▶ _Task requirements_
Reproduce the records that follow exactly; any picture among them stays out.

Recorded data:
%%
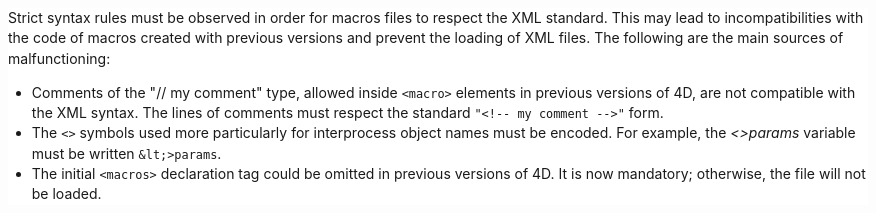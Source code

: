 Strict syntax rules must be observed in order for macros files to respect the XML standard. This may lead to incompatibilities with the code of macros created with previous versions and prevent the loading of XML files. The following are the main sources of malfunctioning:

- Comments of the "// my comment" type, allowed inside `<macro>` elements in previous versions of 4D, are not compatible with the XML syntax. The lines of comments must respect the standard `"<!-- my comment -->"` form.
- The `<>` symbols used more particularly for interprocess object names must be encoded. For example, the *<>params* variable must be written `&lt;>params`.
- The initial `<macros>` declaration tag could be omitted in previous versions of 4D. It is now mandatory; otherwise, the file will not be loaded.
%%
▶ _Answer for the task_
Source code

: Strict syntax rules must be observed in order for macros files to respect the XML standard. This may lead to incompatibilities with the code of macros created with previous versions and prevent the loading of XML files. The following are the main sources of malfunctioning:

- Comments of the "// my comment" type, allowed inside `<macro>` elements in previous versions of 4D, are not compatible with the XML syntax. The lines of comments must respect the standard `"<!-- my comment -->"` form.
- The `<>` symbols used more particularly for interprocess object names must be encoded. For example, the *<>params* variable must be written `&lt;>params`.
- The initial `<macros>` declaration tag could be omitted in previous versions of 4D. It is now mandatory; otherwise, the file will not be loaded.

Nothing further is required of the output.